Categorically, the wide and vast musical genre of jazz can be defined by a few things: syncopated rhythms, improvisation and a forward moving quality that accentuates specific beats known as swing. But the distinct genre, originating out of the rhythm and blues music of African American communities in late 19th and early 20th century New Orleans cannot be constrained to a few musical characteristics. At its core, Jazz is a spirit of expression, a personification of the inner freedom of the performer leaping out onto the stage. It is a way of life, a language if you will, that since its beginnings over a century ago, has spread throughout the world like wildfire.
The team at The Ringling are well aware of this. That’s why this season, as a part of The Ringling’s Art of Performance lineup, the organization is putting on a Global Jazz Series, where four different jazz musicians from around the world will grace the Historic Asolo Theater this spring. “One of the most spectacular things about jazz is that it has literally traveled around the world and come back.
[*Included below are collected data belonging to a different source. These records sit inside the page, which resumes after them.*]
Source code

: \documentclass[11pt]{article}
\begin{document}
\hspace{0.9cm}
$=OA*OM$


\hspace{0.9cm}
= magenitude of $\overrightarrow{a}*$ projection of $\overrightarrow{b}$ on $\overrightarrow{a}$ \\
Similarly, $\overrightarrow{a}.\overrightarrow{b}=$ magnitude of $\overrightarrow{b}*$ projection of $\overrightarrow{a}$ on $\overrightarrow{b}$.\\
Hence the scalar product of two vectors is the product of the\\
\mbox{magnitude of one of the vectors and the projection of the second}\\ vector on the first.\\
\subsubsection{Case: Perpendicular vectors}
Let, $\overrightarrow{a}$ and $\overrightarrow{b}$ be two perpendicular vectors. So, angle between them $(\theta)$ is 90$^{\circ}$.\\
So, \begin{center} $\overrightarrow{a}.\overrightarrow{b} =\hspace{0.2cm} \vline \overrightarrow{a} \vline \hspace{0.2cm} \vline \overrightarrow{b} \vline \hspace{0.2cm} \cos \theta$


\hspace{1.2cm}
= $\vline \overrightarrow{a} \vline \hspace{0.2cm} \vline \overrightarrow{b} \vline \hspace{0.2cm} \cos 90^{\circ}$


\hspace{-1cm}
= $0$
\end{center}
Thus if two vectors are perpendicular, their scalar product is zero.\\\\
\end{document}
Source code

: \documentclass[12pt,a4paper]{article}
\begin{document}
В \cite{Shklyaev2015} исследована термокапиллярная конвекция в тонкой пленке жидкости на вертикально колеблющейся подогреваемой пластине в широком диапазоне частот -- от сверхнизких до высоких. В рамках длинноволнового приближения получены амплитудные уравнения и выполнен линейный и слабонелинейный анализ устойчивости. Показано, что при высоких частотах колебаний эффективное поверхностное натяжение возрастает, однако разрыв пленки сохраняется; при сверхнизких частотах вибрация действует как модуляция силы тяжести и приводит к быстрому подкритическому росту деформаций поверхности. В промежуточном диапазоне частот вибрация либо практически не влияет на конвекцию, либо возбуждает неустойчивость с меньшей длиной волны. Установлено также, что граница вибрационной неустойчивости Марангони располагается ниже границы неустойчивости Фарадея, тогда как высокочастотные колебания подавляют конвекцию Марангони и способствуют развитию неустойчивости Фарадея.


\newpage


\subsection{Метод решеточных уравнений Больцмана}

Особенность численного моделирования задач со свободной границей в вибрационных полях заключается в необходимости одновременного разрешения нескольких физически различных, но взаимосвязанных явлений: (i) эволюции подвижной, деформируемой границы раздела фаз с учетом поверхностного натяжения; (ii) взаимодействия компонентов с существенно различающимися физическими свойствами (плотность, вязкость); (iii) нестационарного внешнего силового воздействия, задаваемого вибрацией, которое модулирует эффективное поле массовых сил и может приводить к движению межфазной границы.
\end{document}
It’s a language that has been consumed and absorbed by almost every culture on earth,” says Elizabeth Doud, The Ringling’s Connie-Kuhlman Curator of Performance. “One of the most extraordinary things about jazz as an idiom is that it becomes modified and reinterpreted in so many different traditions throughout the world. Each time it interacts with a different culture it takes on characteristics of that culture.”
One of the musicians embodying this concept of “global jazz” is American jazz trumpeter and vocalist Amir ElSaffar, who will come to The Ringling in February to perform with the sextet of jazz and Middle Eastern musicians known as the Two Rivers Ensemble. ElSaffar, born in Chicago and based in New York City, has spent his career intertwining his Arabic roots with his love for classical music and American jazz.
What has distinguished ElSaffar as one of the leading forces in contemporary jazz, and by extension helped form the Two Rivers Ensemble as well as his 17-piece Rivers of Sound Orchestra, is how he has brought the Arabic maqam melodic system into the American jazz idiom. The name of the Two Rivers Ensemble is inspired by the Tigris and Euphrates rivers, two ancient, intertwining rivers that descend from Turkey throughout the Middle East. These rivers are of incredible historical importance—the lifeblood of the Fertile Crescent region, the Tigris and Euphrates are what fueled the rise of Mesopotamian civilization. With the classically trained ElSaffar and his sextet, the two rivers symbolize a merging of cultures, musicalities and spirit. “Parallel to his work as a jazz musician, performer and composer, ElSaffar has also been deeply immersed in the study of the maqam music scale. He’s been on these parallel paths and also worked on the fusion of two musical languages that created the Two Rivers Ensemble,” says Doud. “Maqam is part of a wider Persian musical tradition that works with a lot of tonalities that aren’t present in Western music. It’s deeply based on syncopation, counter times and different concepts of melody.”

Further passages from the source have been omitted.